Need a proper understanding of the preprocess step

JafferWilson · June 10, 2017, 2:43am

I am trying to have my own dataset for the training purpose. Especially for the summarization. As I know there are three steps of OpenNMT: Preprocess, train and translate.
I have question regarding the preProcess step.
I have gathered article and there summaries.
I am trying to run the preprocess step as:
python preprocess.py -train_src article.txt -train_tgt summary -valid_src ../data/train/valid.article.filter.txt -valid_tgt ../data/train/valid.title.filter.txt -save_data ../data/train/textsum
But I do not understand what I need to give in the field of: -valid_tgt and -valid_src. Do I need to change that already used sources? If not then what could be the replacements. I have used an article from the NYT for testing purpose.
Kindly help me.

jean.senellart · June 10, 2017, 6:47am

Hi @JafferWilson, see:

your validation data is a smaller set contain source/target sentences ideally not part of the training data so that you can monitor progress.

JafferWilson · June 10, 2017, 7:12am

My apologize… but I could not understand what you mean. As mentioned in your reply, d you want to say that the validation src and tgt, I can put there my source data and TGT? Please guide me.

jean.senellart · June 10, 2017, 12:58pm

if I cannot understand you want to use a single article for the training? it won’t work - your training corpus should contains a big number of articles/summary (as in this corpus: https://github.com/harvardnlp/sent-summary) and out of this set, you keep a small subset used for the validation.
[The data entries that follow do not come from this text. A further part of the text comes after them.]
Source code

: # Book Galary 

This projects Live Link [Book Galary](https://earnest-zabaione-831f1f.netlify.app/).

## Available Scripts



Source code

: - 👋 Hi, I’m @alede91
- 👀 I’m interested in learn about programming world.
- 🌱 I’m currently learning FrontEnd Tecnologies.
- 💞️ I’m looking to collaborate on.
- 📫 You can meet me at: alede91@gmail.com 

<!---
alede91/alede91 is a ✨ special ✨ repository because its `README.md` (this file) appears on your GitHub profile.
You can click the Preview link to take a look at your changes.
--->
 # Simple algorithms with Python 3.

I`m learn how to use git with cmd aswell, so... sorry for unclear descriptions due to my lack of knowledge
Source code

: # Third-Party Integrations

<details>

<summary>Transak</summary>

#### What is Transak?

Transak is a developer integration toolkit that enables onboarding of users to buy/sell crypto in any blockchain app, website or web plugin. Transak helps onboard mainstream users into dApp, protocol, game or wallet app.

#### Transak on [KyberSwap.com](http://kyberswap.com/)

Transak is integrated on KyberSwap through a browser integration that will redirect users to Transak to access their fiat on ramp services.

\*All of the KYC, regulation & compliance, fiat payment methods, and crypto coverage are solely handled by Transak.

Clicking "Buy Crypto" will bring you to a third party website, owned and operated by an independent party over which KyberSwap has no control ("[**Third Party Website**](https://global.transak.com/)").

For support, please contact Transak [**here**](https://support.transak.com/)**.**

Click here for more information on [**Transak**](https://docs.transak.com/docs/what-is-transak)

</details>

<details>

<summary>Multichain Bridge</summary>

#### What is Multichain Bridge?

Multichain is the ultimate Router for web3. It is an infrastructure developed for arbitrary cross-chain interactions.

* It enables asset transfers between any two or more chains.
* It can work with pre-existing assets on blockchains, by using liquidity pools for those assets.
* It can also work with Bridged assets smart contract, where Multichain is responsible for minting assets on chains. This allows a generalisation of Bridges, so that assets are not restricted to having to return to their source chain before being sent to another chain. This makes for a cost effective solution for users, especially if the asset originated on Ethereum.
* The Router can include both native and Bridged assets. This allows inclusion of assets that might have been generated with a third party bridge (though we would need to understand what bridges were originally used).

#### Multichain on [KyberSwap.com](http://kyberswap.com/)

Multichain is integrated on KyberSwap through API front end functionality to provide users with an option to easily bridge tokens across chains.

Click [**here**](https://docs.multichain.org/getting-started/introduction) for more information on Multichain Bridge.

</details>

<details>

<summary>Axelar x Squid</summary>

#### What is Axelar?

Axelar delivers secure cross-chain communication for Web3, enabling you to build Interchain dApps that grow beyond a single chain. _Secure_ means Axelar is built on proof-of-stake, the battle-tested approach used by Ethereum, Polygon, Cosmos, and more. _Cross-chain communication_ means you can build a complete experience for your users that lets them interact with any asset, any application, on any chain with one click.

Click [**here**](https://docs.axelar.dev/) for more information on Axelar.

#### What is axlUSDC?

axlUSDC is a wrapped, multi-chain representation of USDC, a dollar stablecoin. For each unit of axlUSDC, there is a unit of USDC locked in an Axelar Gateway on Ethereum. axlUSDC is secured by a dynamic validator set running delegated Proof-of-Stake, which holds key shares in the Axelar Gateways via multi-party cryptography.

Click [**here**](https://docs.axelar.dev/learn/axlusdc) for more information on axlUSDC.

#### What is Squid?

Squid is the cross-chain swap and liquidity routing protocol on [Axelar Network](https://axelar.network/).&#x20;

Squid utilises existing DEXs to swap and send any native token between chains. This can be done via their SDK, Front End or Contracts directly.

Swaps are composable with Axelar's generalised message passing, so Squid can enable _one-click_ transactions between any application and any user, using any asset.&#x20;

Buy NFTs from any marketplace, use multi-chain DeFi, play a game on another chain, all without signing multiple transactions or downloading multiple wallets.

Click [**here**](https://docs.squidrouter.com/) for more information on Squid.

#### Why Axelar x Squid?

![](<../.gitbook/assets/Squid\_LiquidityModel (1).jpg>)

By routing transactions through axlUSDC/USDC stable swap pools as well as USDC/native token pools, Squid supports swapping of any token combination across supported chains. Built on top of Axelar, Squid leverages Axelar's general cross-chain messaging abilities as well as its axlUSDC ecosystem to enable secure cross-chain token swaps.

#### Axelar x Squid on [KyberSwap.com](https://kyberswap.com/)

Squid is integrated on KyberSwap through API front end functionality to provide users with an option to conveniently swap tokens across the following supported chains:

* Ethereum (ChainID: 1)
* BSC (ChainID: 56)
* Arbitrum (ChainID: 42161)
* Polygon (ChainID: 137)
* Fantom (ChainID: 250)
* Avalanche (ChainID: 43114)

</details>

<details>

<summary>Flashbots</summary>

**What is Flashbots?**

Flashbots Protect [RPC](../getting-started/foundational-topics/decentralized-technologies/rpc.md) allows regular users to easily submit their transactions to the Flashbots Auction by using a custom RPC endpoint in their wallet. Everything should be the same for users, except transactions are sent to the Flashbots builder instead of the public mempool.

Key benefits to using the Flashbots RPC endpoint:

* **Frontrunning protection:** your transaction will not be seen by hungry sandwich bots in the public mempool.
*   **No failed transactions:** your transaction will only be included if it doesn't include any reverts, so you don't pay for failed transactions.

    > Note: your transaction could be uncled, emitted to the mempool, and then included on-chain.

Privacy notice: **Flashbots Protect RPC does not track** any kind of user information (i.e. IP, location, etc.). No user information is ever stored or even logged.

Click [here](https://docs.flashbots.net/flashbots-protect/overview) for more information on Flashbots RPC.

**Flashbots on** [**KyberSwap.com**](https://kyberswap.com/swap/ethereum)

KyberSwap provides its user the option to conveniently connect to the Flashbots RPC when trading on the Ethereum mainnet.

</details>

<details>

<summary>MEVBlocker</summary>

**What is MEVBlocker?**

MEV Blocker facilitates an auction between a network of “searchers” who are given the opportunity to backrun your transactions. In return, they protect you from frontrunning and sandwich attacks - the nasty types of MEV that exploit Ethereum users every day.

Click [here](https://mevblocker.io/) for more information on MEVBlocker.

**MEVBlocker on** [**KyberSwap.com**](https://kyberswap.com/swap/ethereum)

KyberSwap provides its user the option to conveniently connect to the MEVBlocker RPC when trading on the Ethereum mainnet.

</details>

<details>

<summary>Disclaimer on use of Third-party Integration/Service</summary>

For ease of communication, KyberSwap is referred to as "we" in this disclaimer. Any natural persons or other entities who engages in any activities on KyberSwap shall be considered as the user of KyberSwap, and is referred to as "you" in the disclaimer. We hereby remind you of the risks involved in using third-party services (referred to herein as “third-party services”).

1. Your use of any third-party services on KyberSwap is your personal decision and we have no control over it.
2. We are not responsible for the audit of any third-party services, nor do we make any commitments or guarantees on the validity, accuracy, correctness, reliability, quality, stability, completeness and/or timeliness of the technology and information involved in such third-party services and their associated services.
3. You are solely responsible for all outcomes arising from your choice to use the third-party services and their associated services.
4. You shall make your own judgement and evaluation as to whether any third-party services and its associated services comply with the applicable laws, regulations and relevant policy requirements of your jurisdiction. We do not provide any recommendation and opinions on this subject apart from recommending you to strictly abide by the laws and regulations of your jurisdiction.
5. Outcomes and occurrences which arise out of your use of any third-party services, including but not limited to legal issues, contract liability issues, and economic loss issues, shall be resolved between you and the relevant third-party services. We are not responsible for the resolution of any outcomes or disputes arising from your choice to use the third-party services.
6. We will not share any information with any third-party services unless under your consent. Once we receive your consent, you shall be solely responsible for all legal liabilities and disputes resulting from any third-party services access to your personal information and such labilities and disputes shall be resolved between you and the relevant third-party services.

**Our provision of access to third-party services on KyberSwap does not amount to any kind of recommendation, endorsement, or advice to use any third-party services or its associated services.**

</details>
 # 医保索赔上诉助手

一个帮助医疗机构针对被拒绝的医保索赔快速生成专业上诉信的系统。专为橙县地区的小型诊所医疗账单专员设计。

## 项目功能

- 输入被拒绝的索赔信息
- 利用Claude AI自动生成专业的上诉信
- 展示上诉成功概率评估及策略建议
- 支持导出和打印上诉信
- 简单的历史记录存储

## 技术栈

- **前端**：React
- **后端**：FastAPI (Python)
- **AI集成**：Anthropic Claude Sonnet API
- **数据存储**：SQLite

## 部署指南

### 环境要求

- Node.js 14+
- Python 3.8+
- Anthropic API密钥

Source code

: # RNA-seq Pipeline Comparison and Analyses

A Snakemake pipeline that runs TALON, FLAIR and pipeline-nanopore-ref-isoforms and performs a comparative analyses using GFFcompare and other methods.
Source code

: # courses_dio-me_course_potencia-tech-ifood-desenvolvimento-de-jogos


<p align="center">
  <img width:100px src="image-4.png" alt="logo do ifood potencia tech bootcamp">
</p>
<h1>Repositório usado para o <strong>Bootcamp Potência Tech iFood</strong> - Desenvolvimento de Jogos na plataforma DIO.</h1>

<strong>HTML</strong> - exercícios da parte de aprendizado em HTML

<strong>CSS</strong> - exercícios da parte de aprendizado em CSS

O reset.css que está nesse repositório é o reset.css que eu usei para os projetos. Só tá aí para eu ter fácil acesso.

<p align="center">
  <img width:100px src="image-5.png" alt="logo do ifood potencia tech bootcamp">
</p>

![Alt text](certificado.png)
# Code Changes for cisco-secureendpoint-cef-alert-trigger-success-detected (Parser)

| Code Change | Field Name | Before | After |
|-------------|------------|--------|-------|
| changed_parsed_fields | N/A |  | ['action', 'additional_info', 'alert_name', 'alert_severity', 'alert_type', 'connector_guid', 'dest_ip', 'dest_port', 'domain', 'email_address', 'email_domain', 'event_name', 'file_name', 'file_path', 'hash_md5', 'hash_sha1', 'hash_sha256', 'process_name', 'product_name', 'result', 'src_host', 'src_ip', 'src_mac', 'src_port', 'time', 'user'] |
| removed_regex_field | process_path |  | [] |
JafferWilson · June 12, 2017, 2:00am

Very true. I have gone through the train set what your reference link has mentioned. But I am trying to replace the train article and train summary with my article summary.
What I have done is: copied the complete article from the website and have summarized it.Then created 2 files: one containing the complete article and second containing the summary.
I tried to use my article as source and summary as Train_TGT. But I have kept the valid_src and valid_tgt as the same one used the example. And that is the problem. I am getting errors. See the topic I have mentioned: Having issue while preprocessing the data
Hence, I was trying to know what I need to put in the files as my Valid_src and Valid_tgt.
So, kindly, let me know what I need to be done. Thank you.